Monday 2 November 2009

Hearts of poets

I am wrapping myself in the works and lives of Percy Bysshe Shelley, his wife Mary Shelley and Edgar Allan Poe.

Percy's heart was taken from the funeral pyre he was cremated in and Mary kept it with her for the rest of her life. After that it was buried with their son.
Shelley's ashes were interred in the Protestant Cemetery in Rome under an ancient pyramid in the city walls. His grave bears the Latin inscription,
Cor Cordium ("Heart of Hearts")
and a couple lines from Shakespeare's "The tempest".

Edward Trelawny, his close friend didn't like the position among many other graves and moved the ashes to a more solitary spot. Over sixty years later his own remains were also placed there. At his request, these lines from Shelley were carved on his tombstone:

"These are two friends whose lives were undivided.

So let their memory be now they have glided
Under the grave: let not their bone be parted
For their two hearts in life were single-hearted."

Adonaïs was written for John Keats, who was buried in the same cemetery.
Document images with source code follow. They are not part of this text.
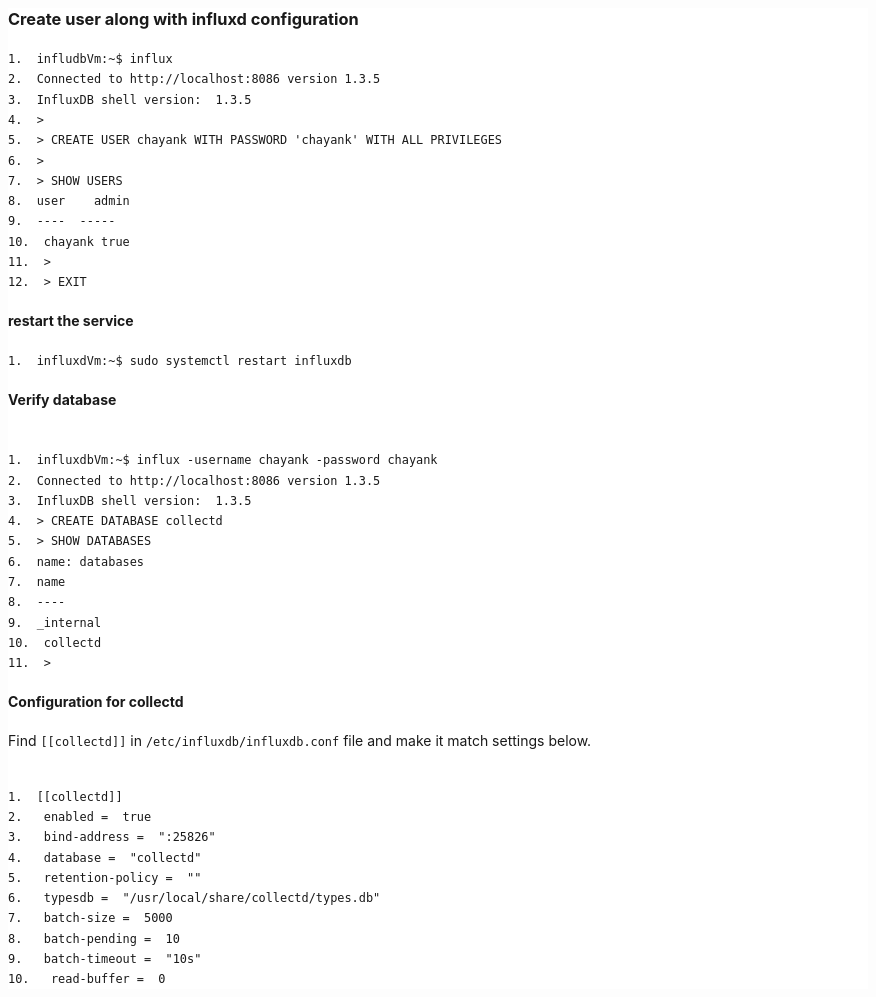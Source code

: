### Create user along with influxd configuration 

```
1.  infludbVm:~$ influx
2.  Connected to http://localhost:8086 version 1.3.5
3.  InfluxDB shell version:  1.3.5
4.  >
5.  > CREATE USER chayank WITH PASSWORD 'chayank' WITH ALL PRIVILEGES
6.  >
7.  > SHOW USERS
8.  user    admin
9.  ----  -----
10.  chayank true
11.  >
12.  > EXIT

```
  
  #### restart the service

```
1.  influxdVm:~$ sudo systemctl restart influxdb

```
  

#### Verify database

  ```

1.  influxdbVm:~$ influx -username chayank -password chayank 
2.  Connected to http://localhost:8086 version 1.3.5
3.  InfluxDB shell version:  1.3.5
4.  > CREATE DATABASE collectd 
5.  > SHOW DATABASES
6.  name: databases
7.  name
8.  ----
9.  _internal
10.  collectd
11.  >

```  

#### Configuration for collectd

  

Find  `[[collectd]]`  in  `/etc/influxdb/influxdb.conf`  file and make it match settings below.

  ```

1.  [[collectd]]
2.   enabled =  true
3.   bind-address =  ":25826"
4.   database =  "collectd"
5.   retention-policy =  ""
6.   typesdb =  "/usr/local/share/collectd/types.db"
7.   batch-size =  5000
8.   batch-pending =  10
9.   batch-timeout =  "10s"
10.   read-buffer =  0

  ```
Talk about true love and friendship...I see in front of me a very tight bond between individuals that dedicated their lives to art and the spirit of what they created.
It is as if they shared a current of inspiration and the eternal.
Although he was an atheist, I think it's possible that he aquired a form of immortality. You don't have to believe in or serve a god to live forever, it's enough that you have experienced the kind of love that changes everything within or makes you remember what hope is. Not changing you as much as a mirror showing your true self, the realization of the pure core free from conditioning and restraint.
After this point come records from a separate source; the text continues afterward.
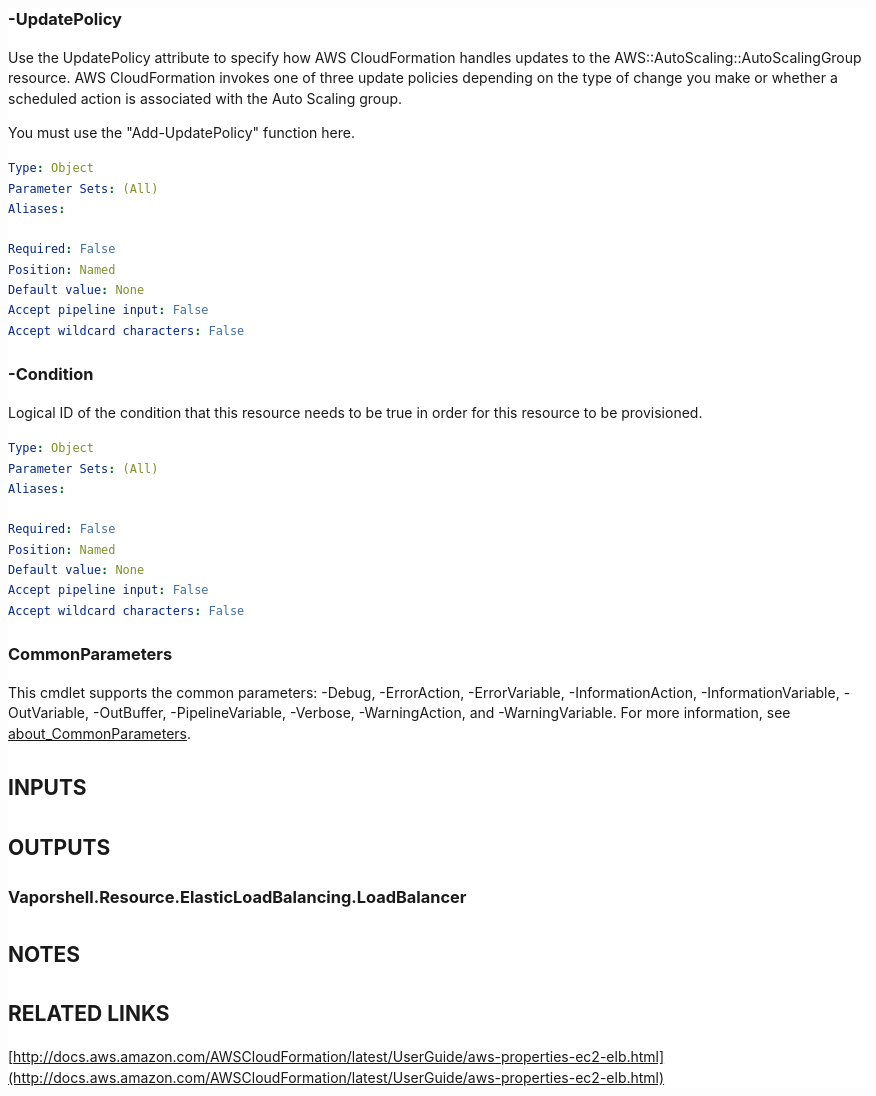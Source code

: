 ### -UpdatePolicy
Use the UpdatePolicy attribute to specify how AWS CloudFormation handles updates to the AWS::AutoScaling::AutoScalingGroup resource.
AWS CloudFormation invokes one of three update policies depending on the type of change you make or whether a scheduled action is associated with the Auto Scaling group.

You must use the "Add-UpdatePolicy" function here.

```yaml
Type: Object
Parameter Sets: (All)
Aliases:

Required: False
Position: Named
Default value: None
Accept pipeline input: False
Accept wildcard characters: False
```

### -Condition
Logical ID of the condition that this resource needs to be true in order for this resource to be provisioned.

```yaml
Type: Object
Parameter Sets: (All)
Aliases:

Required: False
Position: Named
Default value: None
Accept pipeline input: False
Accept wildcard characters: False
```

### CommonParameters
This cmdlet supports the common parameters: -Debug, -ErrorAction, -ErrorVariable, -InformationAction, -InformationVariable, -OutVariable, -OutBuffer, -PipelineVariable, -Verbose, -WarningAction, and -WarningVariable. For more information, see [about_CommonParameters](http://go.microsoft.com/fwlink/?LinkID=113216).

## INPUTS

## OUTPUTS

### Vaporshell.Resource.ElasticLoadBalancing.LoadBalancer
## NOTES

## RELATED LINKS

[http://docs.aws.amazon.com/AWSCloudFormation/latest/UserGuide/aws-properties-ec2-elb.html](http://docs.aws.amazon.com/AWSCloudFormation/latest/UserGuide/aws-properties-ec2-elb.html)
From the play "Prometheus unbound", final lines:

This is the day, which down the void abysm
At the Earth-born's spell yawns for Heaven's despotism,
And Conquest is dragged captive through the deep:
Love, from its awful throne of patient power
In the wise heart, from the last giddy hour
Of dead endurance, from the slippery, steep,
And narrow verge of crag-like agony, springs
And folds over the world its healing wings.
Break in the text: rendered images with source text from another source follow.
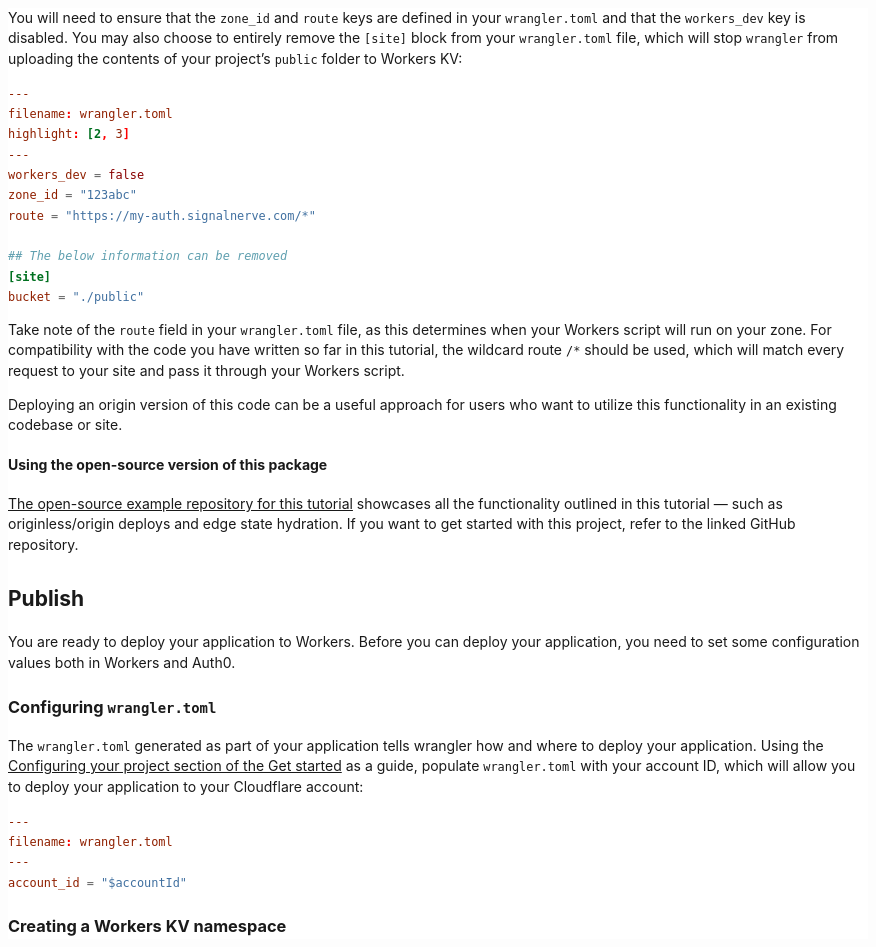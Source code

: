 You will need to ensure that the `zone_id` and `route` keys are defined in your `wrangler.toml` and that the `workers_dev` key is disabled. You may also choose to entirely remove the `[site]` block from your `wrangler.toml` file, which will stop `wrangler` from uploading the contents of your project’s `public` folder to Workers KV:

```toml
---
filename: wrangler.toml
highlight: [2, 3]
---
workers_dev = false
zone_id = "123abc"
route = "https://my-auth.signalnerve.com/*"

## The below information can be removed
[site]
bucket = "./public"
```

Take note of the `route` field in your `wrangler.toml` file, as this determines when your Workers script will run on your zone. For compatibility with the code you have written so far in this tutorial, the wildcard route `/*` should be used, which will match every request to your site and pass it through your Workers script.

Deploying an origin version of this code can be a useful approach for users who want to utilize this functionality in an existing codebase or site.

#### Using the open-source version of this package

[The open-source example repository for this tutorial](https://github.com/signalnerve/workers-auth0-example) showcases all the functionality outlined in this tutorial — such as originless/origin deploys and edge state hydration. If you want to get started with this project, refer to the linked GitHub repository.

## Publish

You are ready to deploy your application to Workers. Before you can deploy your application, you need to set some configuration values both in Workers and Auth0.

### Configuring `wrangler.toml`

The `wrangler.toml` generated as part of your application tells wrangler how and where to deploy your application. Using the [Configuring your project section of the Get started](/workers/get-started/guide/#6d-configuring-your-project) as a guide, populate `wrangler.toml` with your account ID, which will allow you to deploy your application to your Cloudflare account:

```toml
---
filename: wrangler.toml
---
account_id = "$accountId"
```

### Creating a Workers KV namespace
Gentleness, Virtue, Wisdom, and Endurance,
These are the seals of that most firm assurance
Which bars the pit over Destruction's strength;
And if, with infirm hand, Eternity,
Mother of many acts and hours, should free
The serpent that would clasp her with his length;
These are the spells by which to re-assume
An empire o'er the disentangled doom.

To suffer woes which Hope thinks infinite;
To forgive wrongs darker than death or night;
To defy Power, which seems omnipotent;
To love, and bear; to hope till Hope creates
From its own wreck the thing it contemplates;
Neither to change, nor falter, nor repent;
This, like thy glory, Titan, is to be
Good, great and joyous, beautiful and free;
This is alone Life, Joy, Empire, and Victory.